### [YOUR OBJECTIVE]
Read the records below. Copy each line where the string "signifie" occurs.

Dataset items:
┄┄┄┄┄┄┄┄┄┄┄┄┄┄┄┄┄┄┄┄

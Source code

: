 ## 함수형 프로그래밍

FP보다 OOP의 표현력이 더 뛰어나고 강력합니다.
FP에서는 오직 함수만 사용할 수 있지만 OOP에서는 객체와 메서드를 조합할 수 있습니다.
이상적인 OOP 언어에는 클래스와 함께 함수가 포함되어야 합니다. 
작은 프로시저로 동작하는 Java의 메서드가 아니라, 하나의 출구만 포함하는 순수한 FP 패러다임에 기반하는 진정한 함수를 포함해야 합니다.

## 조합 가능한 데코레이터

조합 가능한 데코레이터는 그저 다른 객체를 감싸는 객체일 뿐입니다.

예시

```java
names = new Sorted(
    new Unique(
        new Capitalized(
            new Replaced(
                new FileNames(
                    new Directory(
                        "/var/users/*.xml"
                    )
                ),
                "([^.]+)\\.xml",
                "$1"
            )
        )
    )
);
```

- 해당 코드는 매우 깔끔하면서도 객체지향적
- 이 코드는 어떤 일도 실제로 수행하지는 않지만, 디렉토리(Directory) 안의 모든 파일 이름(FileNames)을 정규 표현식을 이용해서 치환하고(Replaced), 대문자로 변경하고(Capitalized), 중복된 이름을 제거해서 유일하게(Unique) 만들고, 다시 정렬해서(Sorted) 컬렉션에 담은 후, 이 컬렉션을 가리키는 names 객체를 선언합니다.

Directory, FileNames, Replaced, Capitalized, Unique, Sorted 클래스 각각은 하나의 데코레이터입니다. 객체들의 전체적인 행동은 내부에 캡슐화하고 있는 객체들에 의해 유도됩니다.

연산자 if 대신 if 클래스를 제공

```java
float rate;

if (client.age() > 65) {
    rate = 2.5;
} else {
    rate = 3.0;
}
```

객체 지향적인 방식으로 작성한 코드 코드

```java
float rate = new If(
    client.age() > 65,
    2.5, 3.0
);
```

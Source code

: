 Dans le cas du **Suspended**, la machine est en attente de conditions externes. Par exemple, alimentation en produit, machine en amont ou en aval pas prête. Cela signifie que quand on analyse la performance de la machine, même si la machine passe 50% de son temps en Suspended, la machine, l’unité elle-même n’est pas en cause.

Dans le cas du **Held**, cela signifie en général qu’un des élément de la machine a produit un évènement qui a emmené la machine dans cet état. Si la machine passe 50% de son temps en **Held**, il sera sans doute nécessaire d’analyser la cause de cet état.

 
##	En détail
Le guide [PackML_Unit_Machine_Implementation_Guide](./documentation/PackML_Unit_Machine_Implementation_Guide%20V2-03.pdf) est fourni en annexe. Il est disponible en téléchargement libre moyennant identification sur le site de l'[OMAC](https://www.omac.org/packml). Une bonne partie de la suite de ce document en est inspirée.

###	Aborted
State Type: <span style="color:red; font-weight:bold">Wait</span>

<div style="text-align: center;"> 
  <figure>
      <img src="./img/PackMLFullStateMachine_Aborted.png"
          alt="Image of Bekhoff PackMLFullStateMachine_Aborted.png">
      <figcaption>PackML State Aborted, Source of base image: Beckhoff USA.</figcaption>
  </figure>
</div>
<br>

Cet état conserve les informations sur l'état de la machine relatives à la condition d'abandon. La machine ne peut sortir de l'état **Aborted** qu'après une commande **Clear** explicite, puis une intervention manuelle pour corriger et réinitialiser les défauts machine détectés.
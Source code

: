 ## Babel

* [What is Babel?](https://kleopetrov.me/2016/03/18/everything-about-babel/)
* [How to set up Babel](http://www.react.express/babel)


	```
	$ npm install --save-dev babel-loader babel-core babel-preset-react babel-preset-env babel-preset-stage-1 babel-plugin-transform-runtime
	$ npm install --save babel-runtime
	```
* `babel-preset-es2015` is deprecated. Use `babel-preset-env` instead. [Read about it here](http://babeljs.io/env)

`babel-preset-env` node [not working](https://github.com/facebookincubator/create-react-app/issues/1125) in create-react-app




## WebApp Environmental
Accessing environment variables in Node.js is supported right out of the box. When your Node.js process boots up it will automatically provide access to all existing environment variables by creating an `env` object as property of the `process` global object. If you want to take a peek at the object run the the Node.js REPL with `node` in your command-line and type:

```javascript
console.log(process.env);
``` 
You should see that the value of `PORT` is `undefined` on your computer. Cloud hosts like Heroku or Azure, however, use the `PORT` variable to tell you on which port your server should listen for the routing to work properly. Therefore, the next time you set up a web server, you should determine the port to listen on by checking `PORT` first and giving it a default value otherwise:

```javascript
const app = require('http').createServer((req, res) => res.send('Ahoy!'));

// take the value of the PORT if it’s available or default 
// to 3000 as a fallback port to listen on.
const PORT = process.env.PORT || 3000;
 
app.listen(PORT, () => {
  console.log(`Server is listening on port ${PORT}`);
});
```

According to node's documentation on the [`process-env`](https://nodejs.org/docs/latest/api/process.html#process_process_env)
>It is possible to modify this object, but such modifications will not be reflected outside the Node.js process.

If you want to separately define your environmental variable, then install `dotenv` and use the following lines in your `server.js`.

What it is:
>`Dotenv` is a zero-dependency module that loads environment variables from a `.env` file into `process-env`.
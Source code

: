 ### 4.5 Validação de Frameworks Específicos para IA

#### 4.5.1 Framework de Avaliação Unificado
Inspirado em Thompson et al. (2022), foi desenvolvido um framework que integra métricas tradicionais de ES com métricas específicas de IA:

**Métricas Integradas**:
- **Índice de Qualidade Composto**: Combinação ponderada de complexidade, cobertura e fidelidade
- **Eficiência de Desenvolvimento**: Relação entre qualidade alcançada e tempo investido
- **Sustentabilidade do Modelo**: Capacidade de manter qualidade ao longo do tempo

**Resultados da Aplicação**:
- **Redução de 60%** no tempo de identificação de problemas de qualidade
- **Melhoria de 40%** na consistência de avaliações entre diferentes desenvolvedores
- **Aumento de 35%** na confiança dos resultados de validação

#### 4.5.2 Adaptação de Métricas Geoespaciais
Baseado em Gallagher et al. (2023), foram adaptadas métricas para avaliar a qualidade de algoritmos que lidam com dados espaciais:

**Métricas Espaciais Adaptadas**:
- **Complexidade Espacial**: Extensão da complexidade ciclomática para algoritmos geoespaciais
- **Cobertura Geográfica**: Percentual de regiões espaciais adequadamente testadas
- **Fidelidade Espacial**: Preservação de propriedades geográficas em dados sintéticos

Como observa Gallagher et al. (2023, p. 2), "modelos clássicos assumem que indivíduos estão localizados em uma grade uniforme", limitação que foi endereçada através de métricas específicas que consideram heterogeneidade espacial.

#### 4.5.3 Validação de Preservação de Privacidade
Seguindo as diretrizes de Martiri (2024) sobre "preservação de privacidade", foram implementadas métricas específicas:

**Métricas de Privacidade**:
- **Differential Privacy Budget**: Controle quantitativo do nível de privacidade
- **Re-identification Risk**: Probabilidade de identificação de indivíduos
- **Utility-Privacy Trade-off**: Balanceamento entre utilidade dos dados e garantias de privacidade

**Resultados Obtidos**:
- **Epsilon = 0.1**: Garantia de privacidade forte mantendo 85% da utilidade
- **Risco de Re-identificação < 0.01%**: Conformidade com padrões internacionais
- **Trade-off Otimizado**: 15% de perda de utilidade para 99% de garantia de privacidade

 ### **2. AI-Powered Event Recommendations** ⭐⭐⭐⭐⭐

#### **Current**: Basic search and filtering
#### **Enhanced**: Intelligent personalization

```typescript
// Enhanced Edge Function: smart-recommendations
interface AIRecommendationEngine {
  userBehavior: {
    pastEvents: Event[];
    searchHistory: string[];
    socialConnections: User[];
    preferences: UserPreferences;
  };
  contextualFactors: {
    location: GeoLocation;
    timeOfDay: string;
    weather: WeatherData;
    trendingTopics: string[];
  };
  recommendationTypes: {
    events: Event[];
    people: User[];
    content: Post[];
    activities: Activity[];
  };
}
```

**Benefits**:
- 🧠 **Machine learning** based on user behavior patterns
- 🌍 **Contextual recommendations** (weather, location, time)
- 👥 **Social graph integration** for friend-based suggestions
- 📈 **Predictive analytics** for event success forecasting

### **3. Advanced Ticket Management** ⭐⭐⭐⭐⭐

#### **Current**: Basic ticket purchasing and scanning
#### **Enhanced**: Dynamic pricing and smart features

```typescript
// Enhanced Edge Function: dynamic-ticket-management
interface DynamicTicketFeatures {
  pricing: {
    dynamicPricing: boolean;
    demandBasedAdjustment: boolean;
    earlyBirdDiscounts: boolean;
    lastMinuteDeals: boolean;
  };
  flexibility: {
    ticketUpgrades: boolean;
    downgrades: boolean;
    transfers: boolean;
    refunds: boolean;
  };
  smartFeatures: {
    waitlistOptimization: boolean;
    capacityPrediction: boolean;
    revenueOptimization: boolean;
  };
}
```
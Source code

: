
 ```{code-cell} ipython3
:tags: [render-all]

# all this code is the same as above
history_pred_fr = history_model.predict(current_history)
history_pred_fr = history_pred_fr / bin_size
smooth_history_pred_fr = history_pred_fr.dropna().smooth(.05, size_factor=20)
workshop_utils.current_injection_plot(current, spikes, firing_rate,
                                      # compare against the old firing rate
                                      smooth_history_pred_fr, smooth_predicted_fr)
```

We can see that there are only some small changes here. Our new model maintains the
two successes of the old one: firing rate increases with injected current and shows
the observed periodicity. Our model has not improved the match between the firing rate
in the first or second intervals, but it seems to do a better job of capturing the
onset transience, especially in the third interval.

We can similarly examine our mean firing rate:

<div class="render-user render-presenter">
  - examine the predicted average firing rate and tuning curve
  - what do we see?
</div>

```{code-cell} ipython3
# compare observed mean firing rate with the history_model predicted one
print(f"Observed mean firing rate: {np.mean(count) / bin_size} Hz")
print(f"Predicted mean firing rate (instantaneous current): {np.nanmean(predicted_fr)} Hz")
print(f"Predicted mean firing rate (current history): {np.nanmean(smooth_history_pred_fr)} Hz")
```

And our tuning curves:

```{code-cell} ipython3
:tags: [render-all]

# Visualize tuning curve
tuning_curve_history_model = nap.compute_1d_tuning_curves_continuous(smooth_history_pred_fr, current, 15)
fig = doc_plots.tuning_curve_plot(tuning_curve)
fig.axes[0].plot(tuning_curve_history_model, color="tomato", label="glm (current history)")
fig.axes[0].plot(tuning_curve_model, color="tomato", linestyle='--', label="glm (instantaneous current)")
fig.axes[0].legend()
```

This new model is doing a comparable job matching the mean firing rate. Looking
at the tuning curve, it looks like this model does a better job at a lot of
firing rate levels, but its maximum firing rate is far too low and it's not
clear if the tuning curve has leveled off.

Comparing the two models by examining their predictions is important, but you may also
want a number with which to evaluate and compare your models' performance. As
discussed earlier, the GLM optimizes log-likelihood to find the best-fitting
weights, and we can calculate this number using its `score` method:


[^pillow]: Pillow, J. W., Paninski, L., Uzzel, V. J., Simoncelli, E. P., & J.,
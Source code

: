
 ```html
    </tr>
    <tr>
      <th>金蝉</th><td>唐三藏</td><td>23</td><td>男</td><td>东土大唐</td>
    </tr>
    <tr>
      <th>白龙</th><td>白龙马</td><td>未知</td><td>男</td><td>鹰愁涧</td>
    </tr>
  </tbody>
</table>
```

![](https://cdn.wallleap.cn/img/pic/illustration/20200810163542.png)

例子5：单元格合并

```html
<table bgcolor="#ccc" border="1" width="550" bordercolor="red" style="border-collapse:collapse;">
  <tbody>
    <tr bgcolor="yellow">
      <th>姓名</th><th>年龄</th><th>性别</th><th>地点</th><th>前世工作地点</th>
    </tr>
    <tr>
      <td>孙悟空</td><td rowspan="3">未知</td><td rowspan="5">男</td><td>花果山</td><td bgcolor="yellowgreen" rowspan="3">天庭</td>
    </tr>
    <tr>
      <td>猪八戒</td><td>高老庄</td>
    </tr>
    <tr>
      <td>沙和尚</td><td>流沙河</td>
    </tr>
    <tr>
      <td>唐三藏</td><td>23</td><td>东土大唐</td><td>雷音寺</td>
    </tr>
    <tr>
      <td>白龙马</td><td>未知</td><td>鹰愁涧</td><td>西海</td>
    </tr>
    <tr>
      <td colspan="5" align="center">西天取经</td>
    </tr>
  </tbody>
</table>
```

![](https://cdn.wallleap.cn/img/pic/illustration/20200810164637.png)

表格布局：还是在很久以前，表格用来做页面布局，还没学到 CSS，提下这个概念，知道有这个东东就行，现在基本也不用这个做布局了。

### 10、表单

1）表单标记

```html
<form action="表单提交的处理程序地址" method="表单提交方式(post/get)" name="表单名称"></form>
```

┄┄┄┄┄┄┄┄┄┄┄┄┄┄┄┄┄┄┄┄

### [SOLUTION TO THE EXERCISE]
: Dans le cas du **Suspended**, la machine est en attente de conditions externes. Par exemple, alimentation en produit, machine en amont ou en aval pas prête. Cela signifie que quand on analyse la performance de la machine, même si la machine passe 50% de son temps en Suspended, la machine, l’unité elle-même n’est pas en cause.
Dans le cas du **Held**, cela signifie en général qu’un des élément de la machine a produit un évènement qui a emmené la machine dans cet état. Si la machine passe 50% de son temps en **Held**, il sera sans doute nécessaire d’analyser la cause de cet état.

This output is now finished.